Strong playoff showing for Pablo follows tough season


Pablo Sandoval’s postseason resurgence continued in stunning style on Wednesday, with a World Series record-equalling three home runs in San Francisco’s 8-3 Game 1 win over Detroit.

Sandoval had homered in Games 4 and 5 of San Francisco’s National League Championship Series win over St. Louis, but his performance on Wednesday in the opening game of Major League Baseball’s best-of-seven championship series took post-season heroics to another level.

The Giants third baseman, affectionately known as the Kung Fu Panda because of his large but cuddly looking frame, homered in his first three at bats.

Only three other players have hit three homers in one World Series contest. Legendary Babe Ruth did it twice, in 1926 and 1928, Reggie Jackson did it in 1977 and Albert Pujols did it in Game 5 of St. Louis’ victory over Texas last year.

“When he hit his third, we were just going nuts in there,” Giants pitcher Barry Zito said of the reaction in the team’s dugout. “We were going nuts. “We didn’t know at that point if it even had ever been done. We were just like ‘Oh, my gosh’.

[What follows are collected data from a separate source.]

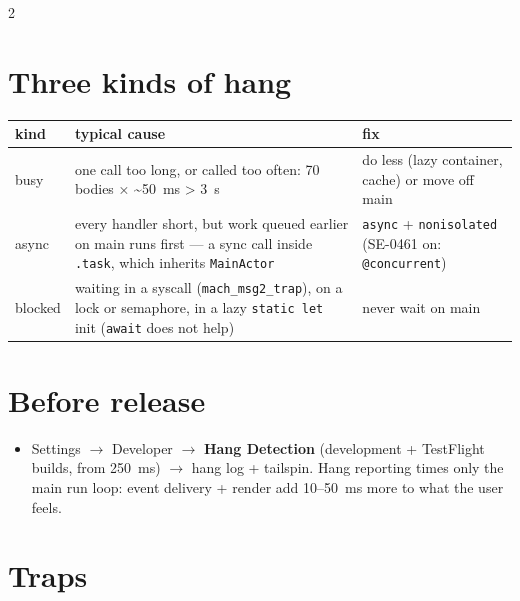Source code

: \documentclass[8pt]{extarticle}
\begin{document}
\begin{multicols}{2}
\section{Three kinds of hang}
{\footnotesize\setlength{\tabcolsep}{3pt}
\begin{tabular}{@{}>{\raggedright\arraybackslash}p{0.95cm}>{\raggedright\arraybackslash}p{4.3cm}>{\raggedright\arraybackslash}p{2.3cm}@{}}
\toprule
\textbf{kind} & \textbf{typical cause} & \textbf{fix} \\
\midrule
busy & one call too long, or called too often: 70 bodies × \textasciitilde50~ms > 3~s & do less
(lazy container, cache) or move off main \\
async & every handler short, but work queued earlier on main runs first — a sync call inside
\texttt{.task}, which inherits \texttt{MainActor} & \texttt{async} + \texttt{nonisolated}
(SE-0461 on: \texttt{@concurrent}) \\
blocked & waiting in a syscall (\texttt{mach\_msg2\_trap}), on a lock or semaphore, in a lazy
\texttt{static let} init (\texttt{await} does not help) & never wait on main \\
\bottomrule
\end{tabular}}

\section{Before release}
\begin{itemize}
  \item Settings $\to$ Developer $\to$ \textbf{Hang Detection} (development + TestFlight builds,
        from 250~ms) $\to$ hang log + tailspin. Hang reporting times only the main run
        loop: event delivery + render add 10--50~ms more to what the user feels.
\end{itemize}

\section{Traps}
\begin{itemize}
\end{itemize}

\end{multicols}

\end{document}
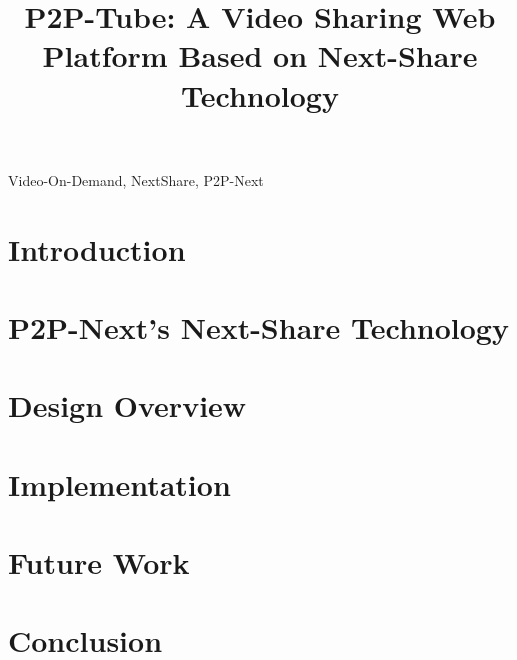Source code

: \documentclass[conference]{IEEEtran}
\begin{document}
\title{P2P-Tube: A Video Sharing Web Platform Based on Next-Share Technology}

\author{
}

\maketitle

\begin{abstract}

\end{abstract}


\begin{IEEEkeywords}
Video-On-Demand, NextShare, P2P-Next
\end{IEEEkeywords}


\section{Introduction}
\label{sec:introduction}


\section{P2P-Next's Next-Share Technology}
\label{sec:next-share}


\section{Design Overview}
\label{sec:design}


\section{Implementation}
\label{sec:implementation}


\section{Future Work}
\label{sec:future-work}


\section{Conclusion}
\label{sec:conclusion}

\end{document}
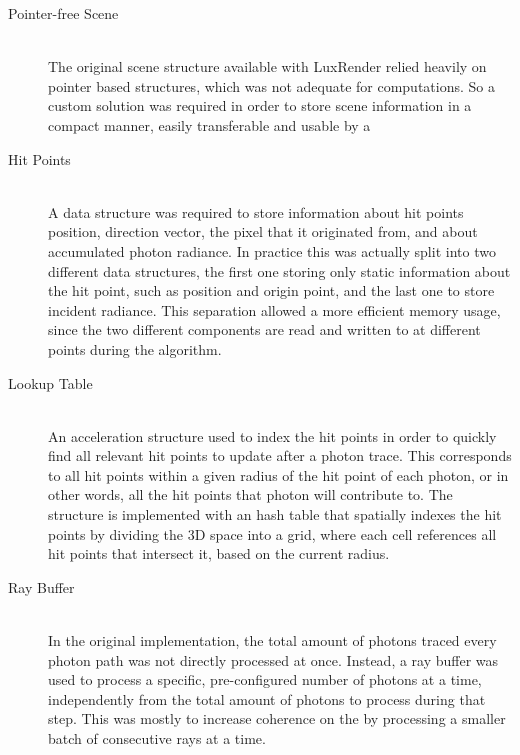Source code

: \documentclass[main.tex]{subfiles}
\begin{document}
\begin{description}
\item[Pointer-free Scene] \hfill \\
  The original scene structure available with LuxRender relied heavily on pointer based structures, which was not adequate for \gpu computations. So a custom solution was required in order to store scene information in a compact manner, easily transferable and usable by a \gpu

\item[Hit Points] \hfill \\
  A data structure was required to store information about hit points position, direction vector, the pixel that it originated from, and about accumulated photon radiance. In practice this was actually split into two different data structures, the first one storing only static information about the hit point, such as position and origin point, and the last one to store incident radiance. This separation allowed a more efficient memory usage, since the two different components are read and written to at different points during the algorithm.

\item[Lookup Table] \hfill \\
  An acceleration structure used to index the hit points in order to quickly find all relevant hit points to update after a photon trace. This corresponds to all hit points within a given radius of the hit point of each photon, or in other words, all the hit points that photon will contribute to. The structure is implemented with an hash table that spatially indexes the hit points by dividing the 3D space into a grid, where each cell references all hit points that intersect it, based on the current radius.

\item[Ray Buffer] \hfill \\
  In the original implementation, the total amount of photons traced every photon path was not directly processed at once. Instead, a ray buffer was used to process a specific, pre-configured number of photons at a time, independently from the total amount of photons to process during that step. This was mostly to increase coherence on the \cpu by processing a smaller batch of consecutive rays at a time.

\end{description}
\end{document}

“We’ve seen a lot of different stuff from Pablo,” Zito said of Sandoval’s ability to belt them. It’s kind of hard to impress us with what we’ve seen, but we were all very impressed tonight.”

Tigers manager Jim Leyland said he could only tip his hat to Sandoval.

“The guy had one of those unbelievable World Series nights that they’ll be talking about for years,” Leyland said.

For Sandoval, the outburst continues a strong postseason after a disappointing regular season that yielded just 12 homers and 63 RBIs and included two long spells on the disabled list.

He missed more than 50 games total with a broken bone in his left hand in May and a strained left hamstring in June.

“He’s been locked in for a while,” Giants manager Bruce Bochy said. “And the home runs, really, it’s not easy to hit them where he hit them. Just a tremendous night.”

It was also a night that wouldn’t have seemed possible in 2010, when Sandoval’s lackluster performance — and questionable fitness — meant he was kept mostly on the bench by Bochy in the Giants’ World Series triumph.

He was hitless in three at-bats in that World Series.

“You know, we’ve got ups and downs in our career,” Sandoval said. “Not every year is going to be up. At that point you have to keep your head up and keep focusing and keep working hard.”

Getting this second chance on the game’s biggest stage “means a lot,” Sandoval said.

“I’m enjoying all my moments. You never know when it’s going to happen again.”

Bochy said Sandoval had matured since 2010, and Sandoval agreed.

“You have to learn,” he said. “You have to enjoy the moments by not getting too excited. That’s one of my things. I have to keep focused in that way. Today was the first game, tomorrow we come here and try to do the same, win the game.”